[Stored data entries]
::::::

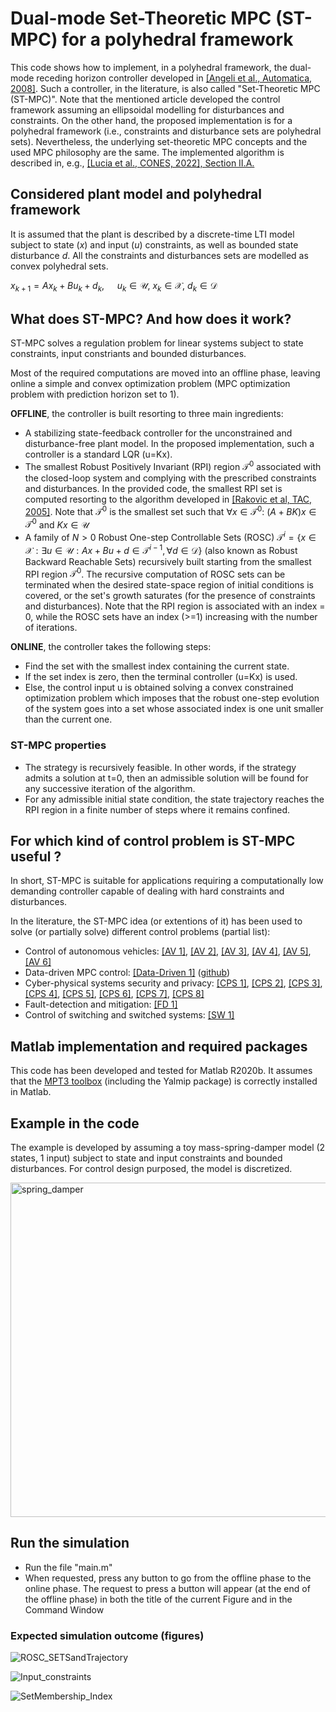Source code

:# Dual-mode Set-Theoretic MPC (ST-MPC) for a polyhedral framework

This code shows how to implement, in a polyhedral framework, the dual-mode receding horizon controller developed in [[Angeli et al., Automatica, 2008]](https://www.sciencedirect.com/science/article/abs/pii/S0005109808003014). Such a controller, in the literature, is also called "Set-Theoretic MPC (ST-MPC)". Note that the mentioned article developed the control framework assuming an ellipsoidal modelling for disturbances and constraints.  On the other hand, the proposed implementation is for a polyhedral framework (i.e., constraints and disturbance sets are polyhedral sets).  Nevertheless, the underlying set-theoretic MPC concepts and the used MPC philosophy are the same.  The implemented algorithm is described in, e.g., [[Lucia et al., CONES, 2022], Section II.A.](https://ieeexplore.ieee.org/document/9795085)

## Considered plant model and polyhedral framework 
It is assumed that the plant is described by a discrete-time LTI model subject to state ($x$) and input ($u$) constraints, as well as bounded state disturbance $d$.  All the constraints and disturbances sets are modelled as convex polyhedral sets.

$x_{k+1} = Ax_k + Bu_k + d_k,\quad$ $u_k \in \mathcal{U},$ $x_k\in \mathcal{X},$ $d_k\in \mathcal{D}$

## What does ST-MPC?  And how does it work? 
ST-MPC solves a regulation problem for linear systems subject to state constraints, input constriants and bounded disturbances. 

Most of the required computations are moved into an offline phase, leaving online a simple and convex optimization problem (MPC optimization problem with prediction horizon set to 1). 

**OFFLINE**, the controller is built resorting to three main ingredients:
- A stabilizing state-feedback controller for the unconstrained and disturbance-free plant model.  In the proposed implementation, such a controller is a standard LQR (u=Kx).
- The smallest Robust Positively Invariant (RPI) region $\mathcal{T}^0$ associated with the closed-loop system and complying with the prescribed constraints and disturbances. In the provided code, the smallest RPI set is computed resorting to the algorithm developed in [[Rakovic et al, TAC, 2005]](https://ieeexplore.ieee.org/document/1406138). Note that $\mathcal{T}^0$ is the smallest set such that $\forall x\in \mathcal{T}^0:$ $(A+BK)x\in \mathcal{T}^0$ and $Kx\in \mathcal{U}$
- A family of $N>0$ Robust One-step Controllable Sets (ROSC) $\mathcal{T}^{i} = \lbrace x \in \mathcal{X}: \exists u \in \mathcal{U}: Ax + Bu + d \in \mathcal{T}^{i-1}, \forall d \in \mathcal{D} \rbrace$  (also known as Robust Backward Reachable Sets) recursively built starting from the smallest RPI region  $\mathcal{T}^0$.  The recursive computation of ROSC sets can be terminated when the desired state-space region of initial conditions is covered, or the set's growth saturates (for the presence of constraints and disturbances).  Note that the RPI region is associated with an index = 0, while the ROSC sets have an index (>=1) increasing with the number of iterations. 

**ONLINE**, the controller takes the following steps:
- Find the set with the smallest index containing the current state. 
- If the set index is zero, then the terminal controller (u=Kx) is used. 
- Else, the control input u is obtained solving a convex constrained optimization problem which imposes that the robust one-step evolution of the system goes into a set whose associated index is one unit smaller than the current one.

### ST-MPC properties
- The strategy is recursively feasible. In other words, if the strategy admits a solution at t=0, then an admissible solution will be found for any successive iteration of the algorithm.
- For any admissible initial state condition, the state trajectory reaches the RPI region in a finite number of steps where it remains confined.

## For which kind of control problem is ST-MPC useful ?
In short, ST-MPC is suitable for applications requiring a computationally low demanding controller capable of dealing with hard constraints and disturbances.

In the literature, the ST-MPC idea (or extentions of it) has been used to solve (or partially solve) different control problems (partial list):
- Control of autonomous vehicles: [[AV 1]](https://ieeexplore.ieee.org/abstract/document/9992658), [[AV 2]](https://link.springer.com/article/10.1007/s10626-020-00337-7), [[AV 3]](https://ieeexplore.ieee.org/abstract/document/9468311), [[AV 4]](https://ieeexplore.ieee.org/abstract/document/9206381), [[AV 5]](https://ieeexplore.ieee.org/abstract/document/7987748), [[AV 6]](https://www.sciencedirect.com/science/article/pii/S0167691114002758?casa_token=QuUdNUynXZYAAAAA:2PwL_cFVxIHRhRKJzqMcmmri6Glp7KNkFJGly8VRCFkC8VtO0zR9YAAA70M1oLSyEpt1AAMn)
- Data-driven MPC control: [[Data-Driven 1]](https://arxiv.org/abs/2303.04749) ([github](https://github.com/PreCyseGroup/Data-Driven-ST-MPC))
- Cyber-physical systems security and privacy: [[CPS 1]](https://www.sciencedirect.com/science/article/abs/pii/S0005109823001097), [[CPS 2]](https://ieeexplore.ieee.org/abstract/document/9887874), [[CPS 3]](https://ieeexplore.ieee.org/abstract/document/9838573), [[CPS 4]](https://ieeexplore.ieee.org/abstract/document/9795085), [[CPS 5]](https://ieeexplore.ieee.org/abstract/document/9794322), [[CPS 6]](https://ieeexplore.ieee.org/abstract/document/9670717), [[CPS 7]](https://ieeexplore.ieee.org/abstract/document/9442797), [[CPS 8]](https://ieeexplore.ieee.org/abstract/document/9235508)
- Fault-detection and mitigation: [[FD 1]](https://ieeexplore.ieee.org/document/8080208)
- Control of switching and switched systems: [[SW 1]](https://onlinelibrary.wiley.com/doi/abs/10.1002/acs.2804) 

## Matlab implementation and required packages
This code has been developed and tested for Matlab R2020b.  It assumes that the [MPT3 toolbox](https://www.mpt3.org/) (including the Yalmip package) is correctly installed in Matlab.

## Example in the code
The example is developed by assuming a toy mass-spring-damper model (2 states, 1 input) subject to state and input constraints and bounded disturbances. For control design purposed, the model is discretized.

<img width="535" alt="spring_damper" src="https://user-images.githubusercontent.com/127126601/230986606-69d32895-15f6-45c3-8484-532aa2fbc53e.png">

## Run the simulation
- Run the file "main.m"
- When requested, press any button to go from the offline phase to the online phase.  The request to press a button will appear (at the end of the offline phase) in both the title of the current Figure and in the Command Window

### Expected simulation outcome (figures)

![ROSC_SETSandTrajectory](https://user-images.githubusercontent.com/127126601/230968736-fd7bcdc2-f44a-4d66-bdd6-61a7fe6a83b6.png)

![Input_constraints](https://user-images.githubusercontent.com/127126601/230968747-572bc2b4-603f-4752-b33c-9dc7a23f3af3.png)

![SetMembership_Index](https://user-images.githubusercontent.com/127126601/230968894-56d87ce3-846e-4281-b3ed-d91aac4819ad.png)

::::::

[EXERCISE AIM] Give again only the lines starting at the one that contains "### Expected simulation outcome (figures)" and running to the end of the data.

[SOLUTION TO THE EXERCISE]
### Expected simulation outcome (figures)

![ROSC_SETSandTrajectory](https://user-images.githubusercontent.com/127126601/230968736-fd7bcdc2-f44a-4d66-bdd6-61a7fe6a83b6.png)

![Input_constraints](https://user-images.githubusercontent.com/127126601/230968747-572bc2b4-603f-4752-b33c-9dc7a23f3af3.png)

![SetMembership_Index](https://user-images.githubusercontent.com/127126601/230968894-56d87ce3-846e-4281-b3ed-d91aac4819ad.png)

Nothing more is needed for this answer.